Elver hesitated. He was a man burnt up by the Indian suns, wizened like a dried yellow apple, and he had no interest in the world beyond his work.
“I’ll go with you,” he said, stepping into the car. “And if your Barberton man fails you, you can have me as a guest. I like to hear you talking. One cannot know too much of the criminal mind! And life is dull since the snake stopped biting!”
The car made towards Blackfriars Bridge, and Manfred kept watch of the sidewalk. There was no sign of Barberton, and he signalled Leon to turn and come back. This brought the machine to the Embankment side of the broad boulevard. They had passed under Waterloo Bridge and were nearing Cleopatra’s Needle when Gonsalez saw the man they were seeking.
He was leaning against the parapet, his elbows on the coping and his head sunk forward as though he were studying the rush of the tide below. The car pulled up near a policeman who was observing the lounger thoughtfully. The officer recognized the police surgeon and saluted.
“Can’t understand that bird, sir,” he said. “He’s been standing there for ten minutes—I’m keeping an eye on him because he looks to me like a suicide who’s thinkin’ it over!”
Manfred approached the man, and suddenly, with a shock, saw his face. It was set in a grin—the eyes were wide open, the skin a coppery red.
“Elver! Leon!”
As Leon sprang from the car, Manfred touched the man’s shoulder and he fell limply to the ground. In a second the doctor was on his knees by the side of the still figure.

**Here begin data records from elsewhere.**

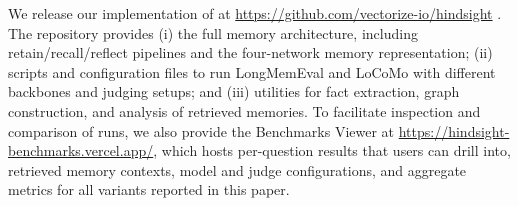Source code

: We release our implementation of \our at \url{https://github.com/vectorize-io/hindsight}
. The repository provides (i) the full memory architecture, including retain/recall/reflect pipelines and the four-network memory representation; (ii) scripts and configuration files to run LongMemEval and LoCoMo with different backbones and judging setups; and (iii) utilities for fact extraction, graph construction, and analysis of retrieved memories. To facilitate inspection and comparison of runs, we also provide the \our Benchmarks Viewer at \url{https://hindsight-benchmarks.vercel.app/}, which hosts per-question results that users can drill into, retrieved memory contexts, model and judge configurations, and aggregate metrics for all \our variants reported in this paper.

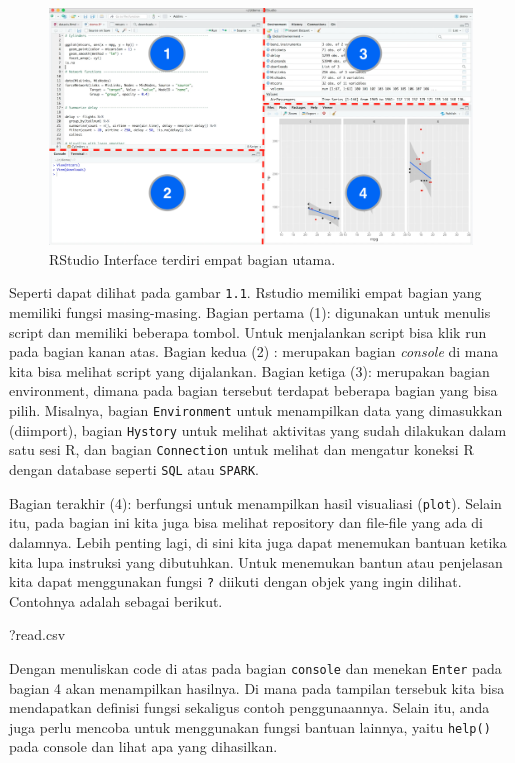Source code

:\documentclass[]{book}
\newenvironment{Shaded}{\begin{snugshade}}{\end{snugshade}}
\newcommand{\NormalTok}[1]{#1}
\theoremstyle{definition}
\theoremstyle{definition}
\theoremstyle{definition}
\theoremstyle{remark}
\begin{document}
\begin{figure}
\includegraphics[width=1\linewidth]{images/RStudio} \caption{RStudio Interface terdiri empat bagian utama.}\label{fig:RStudio}
\end{figure}

Seperti dapat dilihat pada gambar \texttt{1.1}. Rstudio memiliki empat
bagian yang memiliki fungsi masing-masing. Bagian pertama (1): digunakan
untuk menulis script dan memiliki beberapa tombol. Untuk menjalankan
script bisa klik run pada bagian kanan atas. Bagian kedua (2) :
merupakan bagian \emph{console} di mana kita bisa melihat script yang
dijalankan. Bagian ketiga (3): merupakan bagian environment, dimana pada
bagian tersebut terdapat beberapa bagian yang bisa pilih. Misalnya,
bagian \texttt{Environment} untuk menampilkan data yang dimasukkan
(diimport), bagian \texttt{Hystory} untuk melihat aktivitas yang sudah
dilakukan dalam satu sesi R, dan bagian \texttt{Connection} untuk
melihat dan mengatur koneksi R dengan database seperti \texttt{SQL} atau
\texttt{SPARK}.

Bagian terakhir (4): berfungsi untuk menampilkan hasil visualiasi
(\texttt{plot}). Selain itu, pada bagian ini kita juga bisa melihat
repository dan file-file yang ada di dalamnya. Lebih penting lagi, di
sini kita juga dapat menemukan bantuan ketika kita lupa instruksi yang
dibutuhkan. Untuk menemukan bantun atau penjelasan kita dapat
menggunakan fungsi \texttt{?} diikuti dengan objek yang ingin dilihat.
Contohnya adalah sebagai berikut.

\begin{Shaded}
\begin{Highlighting}[]
\NormalTok{?read.csv}
\end{Highlighting}
\end{Shaded}

Dengan menuliskan code di atas pada bagian \texttt{console} dan menekan
\texttt{Enter} pada bagian 4 akan menampilkan hasilnya. Di mana pada
tampilan tersebuk kita bisa mendapatkan definisi fungsi sekaligus contoh
penggunaannya. Selain itu, anda juga perlu mencoba untuk menggunakan
fungsi bantuan lainnya, yaitu \texttt{help()} pada console dan lihat apa
yang dihasilkan.
\end{document}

“Dead,” he said laconically, and then: “Good God!”
He pointed to the neck, where a red patch showed.
“What is that?” asked Manfred steadily.
“The snake!” said the doctor.
V
The Golden Woman
Barberton had been stricken down in the heart of London, under the very eyes of the policeman, it proved.
“Yes, sir, I’ve had him under observation for a quarter of an hour. I saw him walking along the Embankment, admiring the view, long before he stopped here.”
“Did anybody go near him or speak to him?” asked Dr. Elver, looking up.
“No, sir, he stood by himself. I’ll swear that nobody was within two yards of him. Of course, people have been passing to and fro, but I have been looking at him all the time, and I’ve not seen man or woman within yards of him, and my eyes were never off him.”
A second policeman had appeared on the scene, and he was sent across to Scotland Yard in Manfred’s car, for the ambulance and the police reserves necessary to clear and keep in circulation the gathering crowd. These returned simultaneously, and the two friends watched the pitiable thing lifted into a stretcher, and waited until the white-bodied vehicle had disappeared with its sad load before they returned to their machine.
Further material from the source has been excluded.